Last updated: 2026-05-09 | Source: 사증민원 자격별 안내 매뉴얼
- For foreign nationals dispatched (파견) by an overseas employer to a Korean branch, subsidiary, or liaison office
- Salary is paid by the overseas parent company — not the Korean entity
- D-7-1: branch office (지점) or subsidiary (자회사) dispatch
- D-7-2: liaison / representative office (연락사무소) dispatch
- Requires minimum 1 year prior employment at the parent company
- No Korean language requirement
- Typical validity: 1–3 years, renewable
What Is the D-7 Visa?
The D-7 (주재) visa — officially known as the Intra-Company Transfer (주재) visa — is issued to foreign nationals who are dispatched (파견) by their overseas employer to work at a Korean branch office, liaison office, representative office, or subsidiary that belongs to the same corporate group.
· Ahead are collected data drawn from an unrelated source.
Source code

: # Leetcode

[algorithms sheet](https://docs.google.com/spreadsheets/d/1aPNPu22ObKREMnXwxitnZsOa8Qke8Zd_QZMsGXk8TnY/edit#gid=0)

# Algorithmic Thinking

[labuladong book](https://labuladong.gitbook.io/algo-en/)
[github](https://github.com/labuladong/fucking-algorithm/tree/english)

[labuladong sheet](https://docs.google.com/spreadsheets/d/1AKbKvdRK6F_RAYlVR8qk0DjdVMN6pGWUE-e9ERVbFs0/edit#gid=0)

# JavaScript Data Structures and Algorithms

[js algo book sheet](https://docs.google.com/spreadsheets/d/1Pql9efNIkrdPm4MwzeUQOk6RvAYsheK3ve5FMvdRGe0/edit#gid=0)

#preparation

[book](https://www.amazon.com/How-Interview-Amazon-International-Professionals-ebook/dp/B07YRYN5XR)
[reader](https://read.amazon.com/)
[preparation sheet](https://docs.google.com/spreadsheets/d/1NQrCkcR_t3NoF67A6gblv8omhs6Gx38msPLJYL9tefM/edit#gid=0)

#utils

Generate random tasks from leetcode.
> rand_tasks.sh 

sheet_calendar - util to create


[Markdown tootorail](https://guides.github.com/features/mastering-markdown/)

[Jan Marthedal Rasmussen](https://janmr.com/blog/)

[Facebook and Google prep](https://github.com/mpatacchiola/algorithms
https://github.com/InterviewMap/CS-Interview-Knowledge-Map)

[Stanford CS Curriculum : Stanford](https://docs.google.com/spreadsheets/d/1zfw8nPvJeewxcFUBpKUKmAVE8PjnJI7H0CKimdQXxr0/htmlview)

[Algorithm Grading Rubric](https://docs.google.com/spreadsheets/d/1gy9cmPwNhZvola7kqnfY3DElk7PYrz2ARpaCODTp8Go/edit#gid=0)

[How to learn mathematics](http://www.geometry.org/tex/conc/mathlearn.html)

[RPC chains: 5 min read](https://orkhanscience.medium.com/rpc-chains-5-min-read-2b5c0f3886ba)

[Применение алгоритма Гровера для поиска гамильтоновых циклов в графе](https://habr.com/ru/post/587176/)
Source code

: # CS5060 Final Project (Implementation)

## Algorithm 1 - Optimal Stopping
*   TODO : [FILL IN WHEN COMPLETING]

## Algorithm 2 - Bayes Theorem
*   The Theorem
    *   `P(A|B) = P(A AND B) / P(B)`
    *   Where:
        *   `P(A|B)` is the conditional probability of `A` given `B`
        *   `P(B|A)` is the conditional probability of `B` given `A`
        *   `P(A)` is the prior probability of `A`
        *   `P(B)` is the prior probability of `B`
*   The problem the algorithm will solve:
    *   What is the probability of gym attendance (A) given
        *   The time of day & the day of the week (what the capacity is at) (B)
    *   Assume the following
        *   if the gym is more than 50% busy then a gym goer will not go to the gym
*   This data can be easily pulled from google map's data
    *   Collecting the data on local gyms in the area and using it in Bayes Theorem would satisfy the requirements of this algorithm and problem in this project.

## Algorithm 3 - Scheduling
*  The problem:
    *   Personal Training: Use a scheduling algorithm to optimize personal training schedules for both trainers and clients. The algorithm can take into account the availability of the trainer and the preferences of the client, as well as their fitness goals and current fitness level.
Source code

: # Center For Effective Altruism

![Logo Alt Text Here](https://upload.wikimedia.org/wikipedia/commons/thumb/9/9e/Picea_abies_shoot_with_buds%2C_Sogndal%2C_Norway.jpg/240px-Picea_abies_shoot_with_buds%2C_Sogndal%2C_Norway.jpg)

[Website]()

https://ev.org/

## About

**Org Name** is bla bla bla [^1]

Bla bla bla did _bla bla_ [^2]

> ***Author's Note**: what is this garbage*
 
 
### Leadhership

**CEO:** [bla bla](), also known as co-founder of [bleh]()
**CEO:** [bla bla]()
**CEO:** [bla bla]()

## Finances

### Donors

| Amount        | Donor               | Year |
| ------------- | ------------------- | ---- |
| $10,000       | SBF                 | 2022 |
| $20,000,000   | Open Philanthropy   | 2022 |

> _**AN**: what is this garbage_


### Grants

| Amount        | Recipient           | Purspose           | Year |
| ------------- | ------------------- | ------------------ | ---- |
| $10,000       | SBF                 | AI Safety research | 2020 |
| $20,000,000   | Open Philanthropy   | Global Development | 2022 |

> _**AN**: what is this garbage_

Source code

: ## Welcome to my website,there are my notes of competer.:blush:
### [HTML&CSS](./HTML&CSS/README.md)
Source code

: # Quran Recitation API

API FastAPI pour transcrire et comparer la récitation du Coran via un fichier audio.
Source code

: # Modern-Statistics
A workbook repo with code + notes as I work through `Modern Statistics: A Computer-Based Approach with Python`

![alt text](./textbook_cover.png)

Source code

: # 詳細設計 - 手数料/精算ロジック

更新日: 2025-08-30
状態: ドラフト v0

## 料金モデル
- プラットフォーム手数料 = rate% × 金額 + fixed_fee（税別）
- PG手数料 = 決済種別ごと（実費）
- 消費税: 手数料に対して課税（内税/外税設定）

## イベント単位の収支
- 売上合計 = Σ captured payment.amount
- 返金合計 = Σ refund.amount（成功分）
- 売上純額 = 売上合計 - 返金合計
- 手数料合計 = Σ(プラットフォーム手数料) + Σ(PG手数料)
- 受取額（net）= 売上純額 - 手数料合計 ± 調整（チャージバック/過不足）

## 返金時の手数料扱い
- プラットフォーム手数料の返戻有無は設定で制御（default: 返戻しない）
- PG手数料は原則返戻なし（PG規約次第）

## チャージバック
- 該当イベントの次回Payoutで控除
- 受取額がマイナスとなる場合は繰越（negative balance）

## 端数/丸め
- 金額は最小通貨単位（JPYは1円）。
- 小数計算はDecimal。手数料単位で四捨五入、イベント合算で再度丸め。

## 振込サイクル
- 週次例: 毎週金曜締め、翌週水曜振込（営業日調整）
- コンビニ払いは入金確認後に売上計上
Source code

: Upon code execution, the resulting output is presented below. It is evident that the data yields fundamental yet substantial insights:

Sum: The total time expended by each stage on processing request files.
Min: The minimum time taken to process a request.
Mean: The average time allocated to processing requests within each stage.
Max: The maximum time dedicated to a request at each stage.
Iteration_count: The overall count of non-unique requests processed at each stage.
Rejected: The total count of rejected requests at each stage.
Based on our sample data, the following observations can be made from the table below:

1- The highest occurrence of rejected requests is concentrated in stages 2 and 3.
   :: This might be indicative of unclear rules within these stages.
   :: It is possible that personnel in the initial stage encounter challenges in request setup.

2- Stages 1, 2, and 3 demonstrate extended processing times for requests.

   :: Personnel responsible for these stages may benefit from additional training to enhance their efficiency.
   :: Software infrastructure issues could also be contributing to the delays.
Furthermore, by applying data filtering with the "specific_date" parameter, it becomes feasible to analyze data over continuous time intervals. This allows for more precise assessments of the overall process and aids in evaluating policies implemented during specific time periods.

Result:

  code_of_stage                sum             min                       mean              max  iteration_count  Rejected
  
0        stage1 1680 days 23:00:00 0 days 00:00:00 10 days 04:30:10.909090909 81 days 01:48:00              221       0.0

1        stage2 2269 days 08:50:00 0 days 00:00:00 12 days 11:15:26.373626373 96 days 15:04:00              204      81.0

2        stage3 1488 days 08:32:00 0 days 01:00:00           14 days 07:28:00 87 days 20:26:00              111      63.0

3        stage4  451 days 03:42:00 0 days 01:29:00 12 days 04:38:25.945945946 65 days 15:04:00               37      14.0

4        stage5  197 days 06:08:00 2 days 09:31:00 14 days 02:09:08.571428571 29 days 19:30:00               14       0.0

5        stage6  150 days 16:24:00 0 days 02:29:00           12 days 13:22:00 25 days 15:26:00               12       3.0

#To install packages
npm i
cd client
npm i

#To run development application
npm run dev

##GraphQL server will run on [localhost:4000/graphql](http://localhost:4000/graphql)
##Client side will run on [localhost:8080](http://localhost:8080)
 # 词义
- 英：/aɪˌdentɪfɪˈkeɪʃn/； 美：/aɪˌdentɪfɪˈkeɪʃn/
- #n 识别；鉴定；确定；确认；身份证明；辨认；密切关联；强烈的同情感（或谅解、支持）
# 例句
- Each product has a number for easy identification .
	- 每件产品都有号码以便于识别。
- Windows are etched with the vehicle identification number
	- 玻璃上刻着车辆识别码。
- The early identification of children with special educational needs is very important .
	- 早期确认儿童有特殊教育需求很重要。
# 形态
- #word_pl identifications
The defining feature of the D-7 visa is the dispatch relationship: the employee remains on the overseas parent company's payroll. The Korean entity does not independently employ or pay the worker — instead, the parent sends (dispatches) the employee to Korea for a defined period and purpose.
D-7 is the standard visa pathway for multinational corporations entering or expanding operations in Korea. It allows established employees with institutional knowledge to represent the parent company's interests in the Korean market without requiring them to become Korean-law employees.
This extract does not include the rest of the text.